• **Assignment**:
Each line of the material below needs to be returned exactly as written.
○ ○ ○ ○
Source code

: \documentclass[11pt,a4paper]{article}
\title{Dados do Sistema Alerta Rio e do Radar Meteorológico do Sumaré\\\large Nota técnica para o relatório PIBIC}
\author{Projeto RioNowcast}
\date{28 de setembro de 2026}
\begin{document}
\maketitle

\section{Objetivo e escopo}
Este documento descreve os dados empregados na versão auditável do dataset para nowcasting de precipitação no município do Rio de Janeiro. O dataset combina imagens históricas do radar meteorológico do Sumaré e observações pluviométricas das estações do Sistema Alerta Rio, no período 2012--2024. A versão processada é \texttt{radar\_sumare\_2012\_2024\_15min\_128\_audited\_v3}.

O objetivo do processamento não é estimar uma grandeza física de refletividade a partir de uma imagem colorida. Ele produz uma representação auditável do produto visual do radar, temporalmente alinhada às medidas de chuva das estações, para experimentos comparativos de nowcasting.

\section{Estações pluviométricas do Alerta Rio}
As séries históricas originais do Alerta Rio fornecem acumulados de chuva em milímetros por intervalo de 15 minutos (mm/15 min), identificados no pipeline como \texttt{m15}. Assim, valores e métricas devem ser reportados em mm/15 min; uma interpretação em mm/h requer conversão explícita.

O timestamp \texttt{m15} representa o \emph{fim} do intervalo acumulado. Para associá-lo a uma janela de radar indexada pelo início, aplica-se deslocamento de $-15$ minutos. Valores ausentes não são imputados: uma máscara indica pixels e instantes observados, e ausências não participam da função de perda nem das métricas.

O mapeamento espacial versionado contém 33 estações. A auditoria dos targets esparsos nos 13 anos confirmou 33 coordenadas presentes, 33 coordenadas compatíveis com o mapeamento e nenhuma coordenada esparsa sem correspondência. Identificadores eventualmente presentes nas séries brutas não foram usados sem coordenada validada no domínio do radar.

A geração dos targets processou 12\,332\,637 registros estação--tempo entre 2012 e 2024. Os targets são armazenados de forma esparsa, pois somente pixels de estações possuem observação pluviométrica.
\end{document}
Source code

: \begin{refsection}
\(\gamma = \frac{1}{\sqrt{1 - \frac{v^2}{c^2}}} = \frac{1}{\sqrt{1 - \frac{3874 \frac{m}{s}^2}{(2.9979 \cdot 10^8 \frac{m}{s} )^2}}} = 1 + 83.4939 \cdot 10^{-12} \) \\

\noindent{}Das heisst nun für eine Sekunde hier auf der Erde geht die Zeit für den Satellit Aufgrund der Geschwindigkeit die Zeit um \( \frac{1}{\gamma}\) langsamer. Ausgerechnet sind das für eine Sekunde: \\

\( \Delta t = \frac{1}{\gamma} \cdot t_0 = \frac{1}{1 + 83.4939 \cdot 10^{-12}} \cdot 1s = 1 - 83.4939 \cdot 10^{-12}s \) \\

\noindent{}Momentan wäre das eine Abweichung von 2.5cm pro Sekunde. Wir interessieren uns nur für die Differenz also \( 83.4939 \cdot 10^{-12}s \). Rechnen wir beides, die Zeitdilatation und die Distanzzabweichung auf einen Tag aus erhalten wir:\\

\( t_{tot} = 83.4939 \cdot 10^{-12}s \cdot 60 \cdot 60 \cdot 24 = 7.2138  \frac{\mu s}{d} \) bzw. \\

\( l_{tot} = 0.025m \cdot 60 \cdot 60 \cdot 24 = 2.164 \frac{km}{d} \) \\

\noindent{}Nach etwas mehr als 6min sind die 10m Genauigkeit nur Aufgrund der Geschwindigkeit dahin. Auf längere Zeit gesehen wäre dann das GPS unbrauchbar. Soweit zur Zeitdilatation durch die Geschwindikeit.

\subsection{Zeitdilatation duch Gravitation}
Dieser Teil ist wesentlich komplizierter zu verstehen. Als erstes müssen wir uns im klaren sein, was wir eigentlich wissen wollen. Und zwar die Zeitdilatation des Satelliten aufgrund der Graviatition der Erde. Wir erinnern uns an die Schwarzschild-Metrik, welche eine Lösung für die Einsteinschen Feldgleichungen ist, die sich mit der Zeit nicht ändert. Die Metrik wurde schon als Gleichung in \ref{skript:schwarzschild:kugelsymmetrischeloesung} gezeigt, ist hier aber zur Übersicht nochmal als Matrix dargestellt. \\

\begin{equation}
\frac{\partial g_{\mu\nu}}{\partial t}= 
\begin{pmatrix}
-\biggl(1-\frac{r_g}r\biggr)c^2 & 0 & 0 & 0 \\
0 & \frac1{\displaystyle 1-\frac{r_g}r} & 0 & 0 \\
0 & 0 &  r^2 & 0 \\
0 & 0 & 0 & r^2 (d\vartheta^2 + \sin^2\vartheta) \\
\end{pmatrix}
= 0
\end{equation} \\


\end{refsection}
○ ○ ○ ○
• **Response box**:
Source code

: \documentclass[11pt,a4paper]{article}
\title{Dados do Sistema Alerta Rio e do Radar Meteorológico do Sumaré\\\large Nota técnica para o relatório PIBIC}
\author{Projeto RioNowcast}
\date{28 de setembro de 2026}
\begin{document}
\maketitle

\section{Objetivo e escopo}
Este documento descreve os dados empregados na versão auditável do dataset para nowcasting de precipitação no município do Rio de Janeiro. O dataset combina imagens históricas do radar meteorológico do Sumaré e observações pluviométricas das estações do Sistema Alerta Rio, no período 2012--2024. A versão processada é \texttt{radar\_sumare\_2012\_2024\_15min\_128\_audited\_v3}.

O objetivo do processamento não é estimar uma grandeza física de refletividade a partir de uma imagem colorida. Ele produz uma representação auditável do produto visual do radar, temporalmente alinhada às medidas de chuva das estações, para experimentos comparativos de nowcasting.

\section{Estações pluviométricas do Alerta Rio}
As séries históricas originais do Alerta Rio fornecem acumulados de chuva em milímetros por intervalo de 15 minutos (mm/15 min), identificados no pipeline como \texttt{m15}. Assim, valores e métricas devem ser reportados em mm/15 min; uma interpretação em mm/h requer conversão explícita.

O timestamp \texttt{m15} representa o \emph{fim} do intervalo acumulado. Para associá-lo a uma janela de radar indexada pelo início, aplica-se deslocamento de $-15$ minutos. Valores ausentes não são imputados: uma máscara indica pixels e instantes observados, e ausências não participam da função de perda nem das métricas.

O mapeamento espacial versionado contém 33 estações. A auditoria dos targets esparsos nos 13 anos confirmou 33 coordenadas presentes, 33 coordenadas compatíveis com o mapeamento e nenhuma coordenada esparsa sem correspondência. Identificadores eventualmente presentes nas séries brutas não foram usados sem coordenada validada no domínio do radar.

A geração dos targets processou 12\,332\,637 registros estação--tempo entre 2012 e 2024. Os targets são armazenados de forma esparsa, pois somente pixels de estações possuem observação pluviométrica.
\end{document}
Source code

: \begin{refsection}
\(\gamma = \frac{1}{\sqrt{1 - \frac{v^2}{c^2}}} = \frac{1}{\sqrt{1 - \frac{3874 \frac{m}{s}^2}{(2.9979 \cdot 10^8 \frac{m}{s} )^2}}} = 1 + 83.4939 \cdot 10^{-12} \) \\

\noindent{}Das heisst nun für eine Sekunde hier auf der Erde geht die Zeit für den Satellit Aufgrund der Geschwindigkeit die Zeit um \( \frac{1}{\gamma}\) langsamer. Ausgerechnet sind das für eine Sekunde: \\

\( \Delta t = \frac{1}{\gamma} \cdot t_0 = \frac{1}{1 + 83.4939 \cdot 10^{-12}} \cdot 1s = 1 - 83.4939 \cdot 10^{-12}s \) \\

\noindent{}Momentan wäre das eine Abweichung von 2.5cm pro Sekunde. Wir interessieren uns nur für die Differenz also \( 83.4939 \cdot 10^{-12}s \). Rechnen wir beides, die Zeitdilatation und die Distanzzabweichung auf einen Tag aus erhalten wir:\\

\( t_{tot} = 83.4939 \cdot 10^{-12}s \cdot 60 \cdot 60 \cdot 24 = 7.2138  \frac{\mu s}{d} \) bzw. \\

\( l_{tot} = 0.025m \cdot 60 \cdot 60 \cdot 24 = 2.164 \frac{km}{d} \) \\

\noindent{}Nach etwas mehr als 6min sind die 10m Genauigkeit nur Aufgrund der Geschwindigkeit dahin. Auf längere Zeit gesehen wäre dann das GPS unbrauchbar. Soweit zur Zeitdilatation durch die Geschwindikeit.

\subsection{Zeitdilatation duch Gravitation}
Dieser Teil ist wesentlich komplizierter zu verstehen. Als erstes müssen wir uns im klaren sein, was wir eigentlich wissen wollen. Und zwar die Zeitdilatation des Satelliten aufgrund der Graviatition der Erde. Wir erinnern uns an die Schwarzschild-Metrik, welche eine Lösung für die Einsteinschen Feldgleichungen ist, die sich mit der Zeit nicht ändert. Die Metrik wurde schon als Gleichung in \ref{skript:schwarzschild:kugelsymmetrischeloesung} gezeigt, ist hier aber zur Übersicht nochmal als Matrix dargestellt. \\

\begin{equation}
\frac{\partial g_{\mu\nu}}{\partial t}= 
\begin{pmatrix}
-\biggl(1-\frac{r_g}r\biggr)c^2 & 0 & 0 & 0 \\
0 & \frac1{\displaystyle 1-\frac{r_g}r} & 0 & 0 \\
0 & 0 &  r^2 & 0 \\
0 & 0 & 0 & r^2 (d\vartheta^2 + \sin^2\vartheta) \\
\end{pmatrix}
= 0
\end{equation} \\


\end{refsection}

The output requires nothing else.